Windows Server 2012 - Deploying SSTP VPNs

KB ID 0000819 Dtd 23/05/13




SSTP gives you the ability to connect to your corporate network from any location that has an internet connection, and is not filtering https. This port is usually open for normal secure web traffic. Traditional VPN connections require ports and protocols to be open for them to work, which makes a solution that runs over TCP port 443 attractive.


Thoughts: While I can see why this is a good idea, Microsoft has basically changed some existing protocols so they work on a port that wont be blocked by most firewalls. This is not a new approach, (Microsoft did it before with RPC over HTTP). I can't help feeling that the more traffic we push over ports 80 and 443, sooner or later security/firewall vendors are going to statefully inspect/block traffic that isn’t supposed to be on that port. (If you think 'that would never happen!' Try running an Exchange Server through a Cisco firewall with SMTP inspection turned on). Anyway, it's there, I've been asked to do a walkthrough, so read on,






I've got a Windows 2012 Server already setup, it's a domain controller, and is running DNS. You don't have to have the same server running SSTP/RRAS but in this lab environment that's what I'm doing. In addition my remote VPN clients will get an IP address from my normal corporate LAN.

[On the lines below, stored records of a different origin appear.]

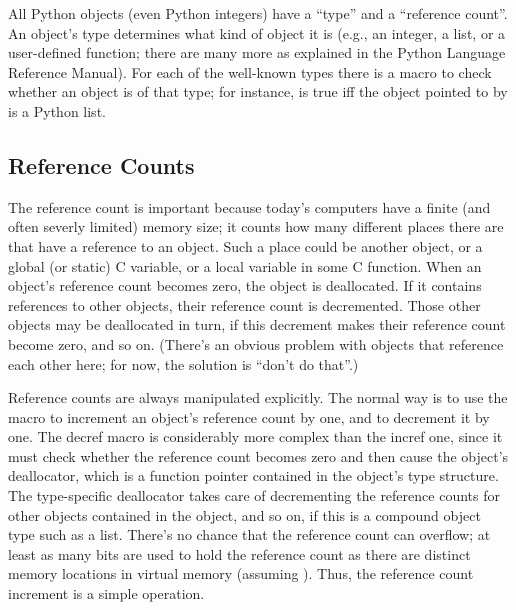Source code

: All Python objects (even Python integers) have a ``type'' and a 
``reference count''.  An object's type determines what kind of object 
it is (e.g., an integer, a list, or a user-defined function; there are 
many more as explained in the Python Language Reference Manual).  For 
each of the well-known types there is a macro to check whether an 
object is of that type; for instance,  is true 
iff the object pointed to by  is a Python list.

\subsection{Reference Counts}

The reference count is important because today's computers have a 
finite (and often severly limited) memory size; it counts how many 
different places there are that have a reference to an object.  Such a 
place could be another object, or a global (or static) C variable, or 
a local variable in some C function.  When an object's reference count 
becomes zero, the object is deallocated.  If it contains references to 
other objects, their reference count is decremented.  Those other 
objects may be deallocated in turn, if this decrement makes their 
reference count become zero, and so on.  (There's an obvious problem 
with objects that reference each other here; for now, the solution is 
``don't do that''.)

Reference counts are always manipulated explicitly.  The normal way is 
to use the macro  to increment an object's 
reference count by one, and  to decrement it by 
one.  The decref macro is considerably more complex than the incref one, 
since it must check whether the reference count becomes zero and then 
cause the object's deallocator, which is a function pointer contained 
in the object's type structure.  The type-specific deallocator takes 
care of decrementing the reference counts for other objects contained 
in the object, and so on, if this is a compound object type such as a 
list.  There's no chance that the reference count can overflow; at 
least as many bits are used to hold the reference count as there are 
distinct memory locations in virtual memory (assuming 
).  Thus, the reference count 
increment is a simple operation.

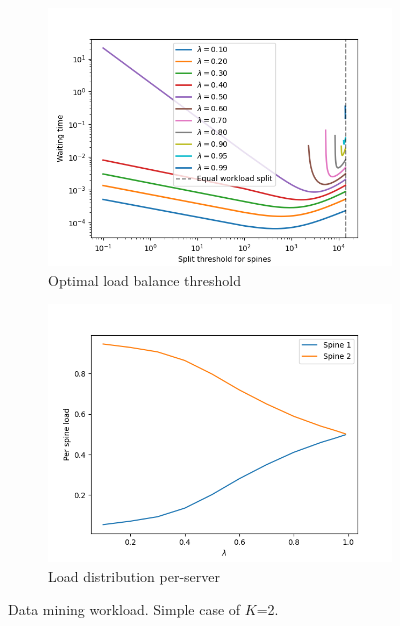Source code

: \begin{figure}
	\centering
	\begin{subfigure}{.5\textwidth}
		\centering
		\includegraphics[width=.99\linewidth]{Chapter3/Figures/equal_workload_split_bpdm}
		\caption{Optimal load balance threshold}
		\label{fig:cost-dm}
	\end{subfigure}%
	\begin{subfigure}{.5\textwidth}
		\centering
		\includegraphics[width=.99\linewidth]{Chapter3/Figures/per_spine_load_bpdm}
		\caption{Load distribution per-server }
		\label{fig:perspineload-dm}
	\end{subfigure}
	\caption{Data mining workload. Simple case of $K$=2.}
	\label{fig:lbthreshold-dm}
\end{figure} %
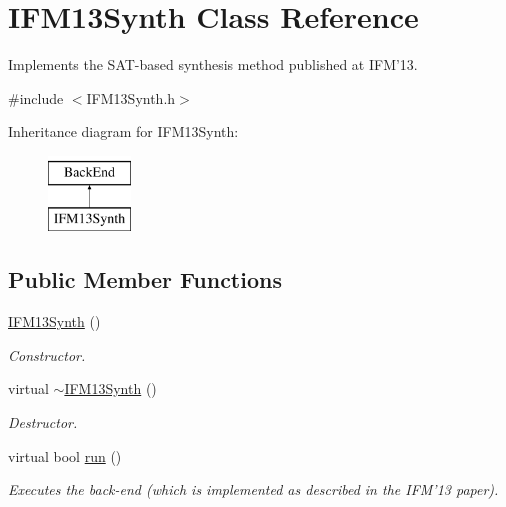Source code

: \hypertarget{classIFM13Synth}{\section{I\-F\-M13\-Synth Class Reference}
\label{classIFM13Synth}
}


Implements the S\-A\-T-\/based synthesis method published at I\-F\-M'13.  




{\ttfamily \#include $<$I\-F\-M13\-Synth.\-h$>$}

Inheritance diagram for I\-F\-M13\-Synth\-:\begin{figure}[H]
\begin{center}
\leavevmode
\includegraphics[height=2.000000cm]{classIFM13Synth}
\end{center}
\end{figure}
\subsection*{Public Member Functions}
\begin{DoxyCompactItemize}
\item 
\hyperlink{classIFM13Synth_a4df6eb2628d3a8fd6462434a2adea84b}{I\-F\-M13\-Synth} ()
\begin{DoxyCompactList}\small\item\em Constructor. \end{DoxyCompactList}\item 
virtual \hyperlink{classIFM13Synth_ad042200b1639e702af49e55088a52f52}{$\sim$\-I\-F\-M13\-Synth} ()
\begin{DoxyCompactList}\small\item\em Destructor. \end{DoxyCompactList}\item 
virtual bool \hyperlink{classIFM13Synth_a42adb4f76d88199d92b1bedb58a139f8}{run} ()
\begin{DoxyCompactList}\small\item\em Executes the back-\/end (which is implemented as described in the I\-F\-M'13 paper). \end{DoxyCompactList}\end{DoxyCompactItemize}
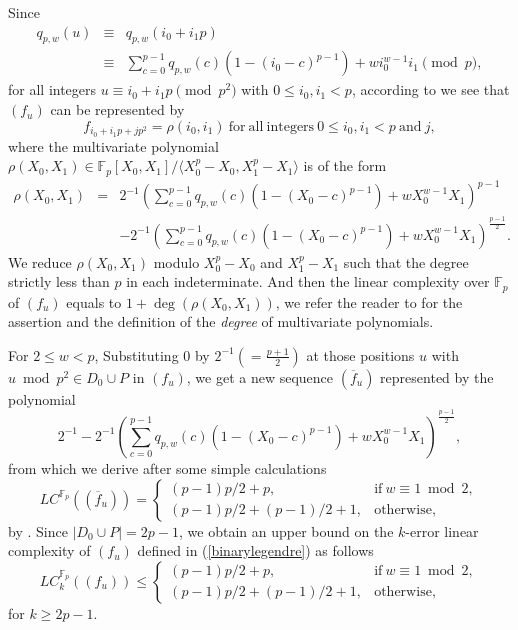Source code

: \documentclass [11pt,a4paper]{article}
\def\F{\mathbb{F}}
\begin{document}
Since
\begin{eqnarray*}
 q_{p,w}(u) & \equiv & q_{p,w}(i_0+i_1p)\\
            & \equiv & \sum\limits_{c=0}^{p-1}q_{p,w}(c)\left(1-(i_0-c)^{p-1} \right)+wi_0^{w-1}i_1 \pmod p,
\end{eqnarray*}
for all integers $u\equiv i_0+i_1p \pmod {p^2}$ with $0\le i_0, i_1<p$, according to \cite{AW06} we see that
$(f_u)$ can be represented by
$$
f_{i_0+i_1p+jp^2}=\rho(i_0,i_1) ~\mathrm{for~ all~ integers}~ 0\le i_0, i_1<p ~\mathrm{and}~ j,
$$
where the multivariate polynomial $\rho(X_0,X_1)\in \F_p[X_0,X_1]/\langle X^p_0-X_0, X^p_1-X_1\rangle$ is of the form
\begin{eqnarray*}
\rho(X_0,X_1) & = & 2^{-1}\left(\sum\limits_{c=0}^{p-1}q_{p,w}(c)\left(1-(X_0-c)^{p-1} \right)+wX_0^{w-1}X_1 \right)^{p-1}\\
&& -2^{-1}\left(\sum\limits_{c=0}^{p-1}q_{p,w}(c)\left(1-(X_0-c)^{p-1} \right)+wX_0^{w-1}X_1 \right)^{\frac{p-1}{2}}.
\end{eqnarray*}
We reduce $\rho(X_0,X_1)$ modulo $X^p_0-X_0$ and $X^p_1-X_1$ such that the degree strictly less than $p$ in each indeterminate.
And then the linear complexity over $\F_p$ of $(f_u)$ equals to $1+\deg(\rho(X_0,X_1))$, we refer the reader to \cite[Theorem 8]{BEP} for the assertion and the definition of the \emph{degree} of multivariate polynomials.



For $2\le w<p$, Substituting $0$ by $2^{-1}(=\frac{p+1}{2})$ at those positions $u$ with $u\bmod {p^2}\in D_0\cup P$ in $(f_u)$,
we get a new sequence $(\overline{f}_u)$ represented by the polynomial
$$
2^{-1}-2^{-1}\left(\sum\limits_{c=0}^{p-1}q_{p,w}(c)\left(1-(X_0-c)^{p-1} \right)+wX_0^{w-1}X_1 \right)^{\frac{p-1}{2}},
$$
from which we derive after some simple calculations
$$
LC^{\F_p}((\overline{f}_u))= \left\{
\begin{array}{ll}
(p-1)p/2+p, & \mathrm{if}~ w\equiv 1 \bmod 2,\\
(p-1)p/2+(p-1)/2+1, & \mathrm{otherwise},
\end{array}
\right.
$$
by \cite[Theorem 8]{BEP}. Since $|D_0\cup P|=2p-1$, we obtain an upper bound on the $k$-error linear complexity
of  $(f_u)$ defined in (\ref{binarylegendre}) as follows
$$
LC^{\F_p}_{k}((f_u))\le \left\{
\begin{array}{ll}
(p-1)p/2+p, & \mathrm{if}~ w\equiv 1 \bmod 2,\\
(p-1)p/2+(p-1)/2+1, & \mathrm{otherwise},
\end{array}
\right.
$$
for $k\ge 2p-1$.
\end{document}
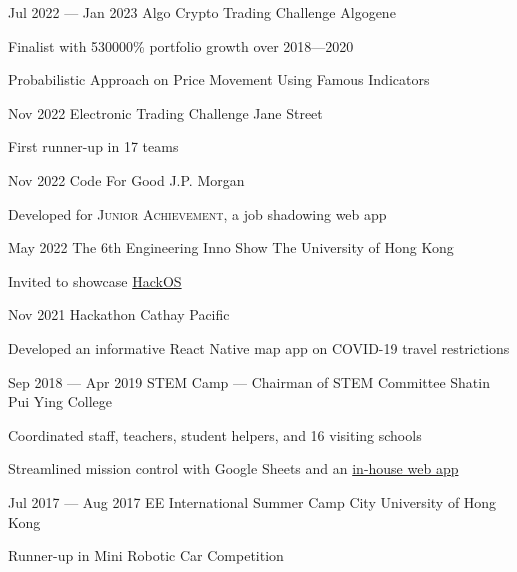 \activityEntry
{Jul 2022 --- Jan 2023}
{Algo Crypto Trading Challenge}
{Algogene}
{
\begin{descitemize}
    \specialitem Finalist with 530000\% portfolio growth over 2018---2020
    \item Probabilistic Approach on Price Movement Using Famous Indicators
\end{descitemize}
}

\activityEntry
{Nov 2022}
{Electronic Trading Challenge}
{Jane Street}
{
\begin{descitemize}
    \specialitem First runner-up in 17 teams
\end{descitemize}
}

\activityEntry
{Nov 2022}
{Code For Good}
{J.P. Morgan}
{
\begin{descitemize}
    \item Developed for {\scshape Junior Achievement}, a job shadowing web app
\end{descitemize}
}

\activityEntry
{May 2022}
{The 6th Engineering Inno Show}
{The University of Hong Kong}
{
\begin{descitemize}
    \item Invited to showcase \hyperlink{HackOS}{HackOS}
\end{descitemize}
}

\activityEntry
{Nov 2021}
{Hackathon}
{Cathay Pacific}
{
\begin{descitemize}
    \item Developed an informative React Native map app on COVID-19 travel restrictions
\end{descitemize}
}

\activityEntry
{Sep 2018 --- Apr 2019}
{\hypertarget{STEM_Camp_2019}{STEM Camp --- Chairman of STEM Committee}}
{Shatin Pui Ying College}
{
\begin{descitemize}
    \specialitem Coordinated staff, teachers, student helpers, and 16 visiting schools
    \item Streamlined mission control with Google Sheets and an \hyperlink{RTRMS}{in-house web app}
\end{descitemize}
}

\activityEntry
{Jul 2017 --- Aug 2017}
{EE International Summer Camp}
{City University of Hong Kong}
{
\begin{descitemize}
    \specialitem Runner-up in Mini Robotic Car Competition
\end{descitemize}
}
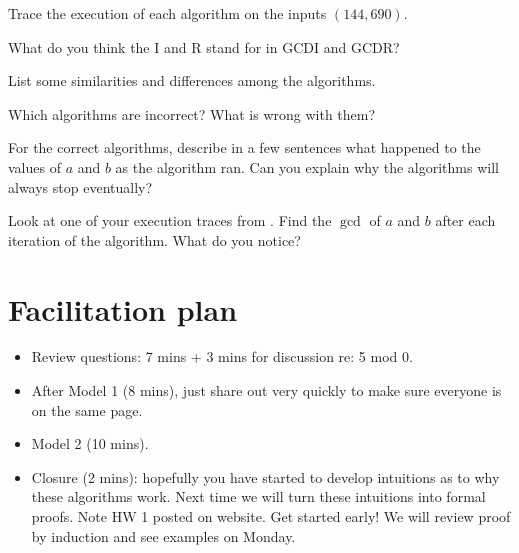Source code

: \documentclass{tufte-handout}
\begin{document}
\begin{questions}
\item \label{q:trace} Trace the execution of each algorithm on the inputs
  $(144,690)$.
\end{questions}

\newpage
\begin{questions}
\item What do you think the \textsf{I} and \textsf{R} stand for in
  \textsf{GCDI} and \textsf{GCDR}?
\item List some similarities and differences among the algorithms.
\item Which algorithms are incorrect?  What is wrong with them?
\item For the correct algorithms, describe in a few sentences what
  happened to the values of $a$ and $b$ as the algorithm ran.  Can you
  explain why the algorithms will always stop eventually?
\item Look at one of your execution traces from .  Find
  the $\gcd$ of $a$ and $b$ after each iteration of the algorithm.
  What do you notice?
\end{questions}

\newpage

\section{Facilitation plan}
\label{sec:facilitation}

\begin{itemize}
\item Review questions: 7 mins + 3 mins for discussion re: 5 mod 0.

\item After Model 1 (8 mins), just share out very quickly to make sure
  everyone is on the same page.

\item Model 2 (10 mins).

\item Closure (2 mins): hopefully you have started to develop
  intuitions as to why these algorithms work.  Next time we will turn
  these intuitions into formal proofs.  Note HW 1 posted on website.
  Get started early!  We will review proof by induction and see
  examples on Monday.

\end{itemize}
\end{document}
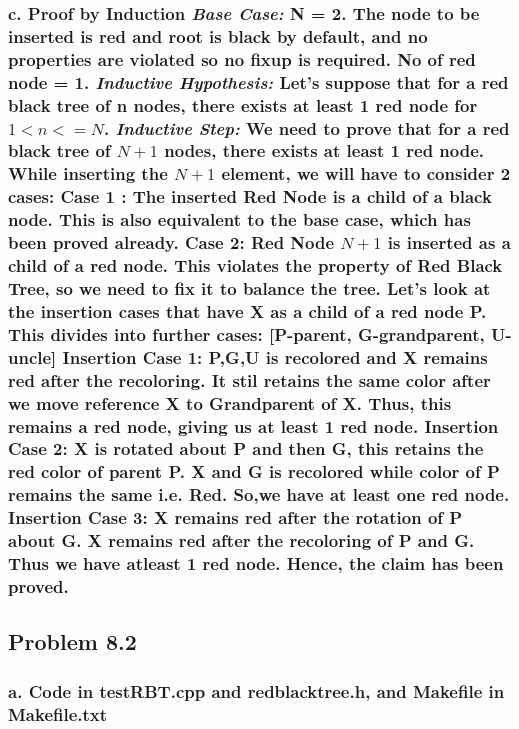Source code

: \documentclass[a4paper,12pt]{article}
\begin{document}
\newpage

\subsubsection*{\textnormal { \newpage c. \textbf {Proof by Induction} \newline \newline
\textit {Base Case:}
\newline 
N = 2. The node to be inserted is red and root is black by default, and no properties are violated so no fixup is required. No of red node = 1.
\newline \newline
\textit {Inductive Hypothesis:} Let's suppose that for a red black tree of n nodes, there exists at least 1 red node for $ 1 < n <= N $.
\newline \newline \textit{Inductive Step:} We need to prove that for a red black tree of $N+1$ nodes, there exists at least 1 red node.
\newline \newline
While inserting the $ N+1$ element, we will have to consider 2 cases:
\newline \newline
Case 1 :  The inserted Red Node is a child of a black node. This is also equivalent to the base case, which has been proved already.
\newline \newline
Case 2: Red Node $N+1$ is inserted as a child of a red node. This violates the property of Red Black Tree, so we need to fix it to balance the tree.
Let's look at the insertion cases that have X as a child of a red node P. This divides into further cases: [P-parent, G-grandparent, U-uncle] \newline \newline 
Insertion Case 1: P,G,U is recolored and X remains red after the recoloring. It stil retains the
same color after we move reference X to Grandparent of X. Thus, this remains a red node, giving us at least 1 red node.
\newline \newline
Insertion Case 2: X is rotated about P and then G, this retains the red color of parent P. X and G is recolored while color of P remains the same i.e. Red. So,we have at least one red node.
\newline \newline
Insertion Case 3: X remains red after the rotation of P about G. X remains red after
the recoloring of P and G. Thus we have atleast 1 red node.
\newline \newline 
Hence, the claim has been proved. \newline \newline}}

\subsection*{Problem 8.2\newline}
\subsubsection*{\textnormal{a. Code in testRBT.cpp and redblacktree.h, and Makefile in Makefile.txt}}
\end{document}
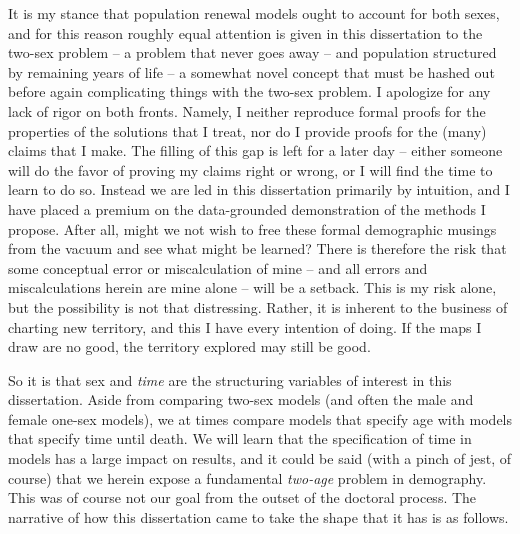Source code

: It is my stance that population renewal models ought to account for both sexes,
and for this reason roughly equal attention is given in this dissertation to the
two-sex problem -- a problem that never goes away -- and population structured
by remaining years of life -- a somewhat novel concept that must be hashed out
before again complicating things with the two-sex problem. I apologize for any lack of
rigor on both fronts. Namely, I neither reproduce formal proofs for the
properties of the solutions that I treat, nor do I provide proofs for the
(many) claims that I make. The filling of this gap is left for a later day --
either someone will do the favor of proving my claims right or wrong, or I
will find the time to learn to do so. Instead we are led in this dissertation
primarily by intuition, and I have placed a premium on the
data-grounded demonstration of the methods I propose. After all, might we not
wish to free these formal demographic musings from the vacuum and see what might
be learned? There is therefore the risk that some conceptual error or
miscalculation of mine -- and all errors and miscalculations herein are mine
alone -- will be a setback. This is my risk alone, but the possibility is
not that distressing. Rather, it is inherent to the business of charting new
territory, and this I have every intention of doing. If the maps I draw are no
good, the territory explored may still be good.

So it is that sex and \textit{time} are the structuring variables of
interest in this dissertation. Aside from comparing two-sex models (and often the male
and female one-sex models), we at times compare models that
specify age with models that specify time until death. We will learn that the
specification of time in models has a large impact on results, and it could
be said (with a pinch of jest, of course) that we herein expose a
fundamental \textit{two-age} problem in demography. This was of course not our goal from the
outset of the doctoral process. The narrative of how this dissertation came to
take the shape that it has is as follows.

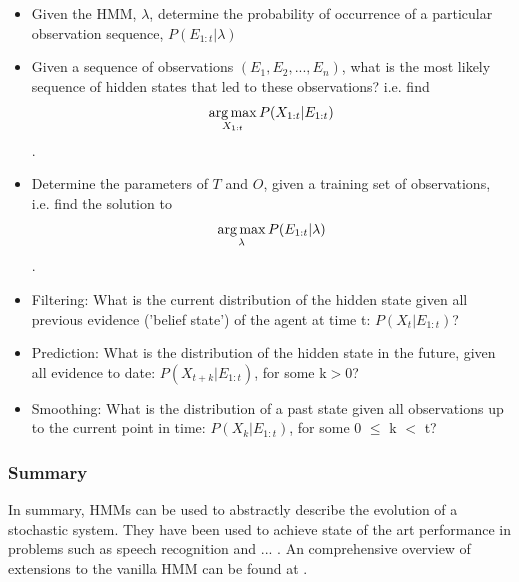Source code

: \begin{itemize}
    \item Given the HMM, $\lambda$, determine the probability of occurrence of a particular observation sequence, $P(E_{1:t} | \lambda)$
    \item Given a sequence of observations $(E_1, E_2, ..., E_n)$, what is the most likely sequence of hidden states that led to these observations? i.e. find \[\operatorname*{arg\,max}_{X_{1:t}} P(X_{1:t} | E_{1:t})\].
    \item Determine the parameters of $T$ and $O$, given a training set of observations, i.e. find the solution to \[\operatorname*{arg\,max}_{\lambda} P(E_{1:t} | \lambda)\].
    \item Filtering: What is the current distribution of the hidden state given all previous evidence ('belief state') of the agent at time t: $P(X_t | E_{1:t})$?
    \item Prediction: What is the distribution of the hidden state in the future, given all evidence to date: $P(X_{t+k} | E_{1:t})$, for some k$>$0?
    \item Smoothing: What is the distribution of a past state given all observations up to the current point in time: $P(X_k | E_{1:t})$, for some 0 $\leq$ k $<$ t?
\end{itemize}
\par


\subsubsection{Summary}
In summary, HMMs can be used to abstractly describe the evolution of a stochastic system. They have been used to achieve state of the art performance in problems such as speech recognition \cite{ChiuSTATE-OF-THE-ARTMODELS} and ... . An comprehensive overview of extensions to the vanilla HMM can be found at \cite{Murphy1994DynamicLearning}.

1. On the server I have two network cards installed, the first (NIC1) is the normal network connection for the server, the second (NIC2) will be the one that the remote clients get connected to (once they have authenticated to NIC1).


Dual Netwrok Cards


2. Make sure the Internet facing NIC has good comms, and works OK.


Find IP Address


3. NIC2 as you can see, does not even need a default gateway.


NIC Properties


Windows Server 2012 Add Certificate Services


I'm going to use a 'self signed' certificate, if you have purchased one, then skip this section.


4. From Server Manager (ServerManager.exe) > Add Roles and Features > Next > Next > Next > Select > Active Directory Certificate Services.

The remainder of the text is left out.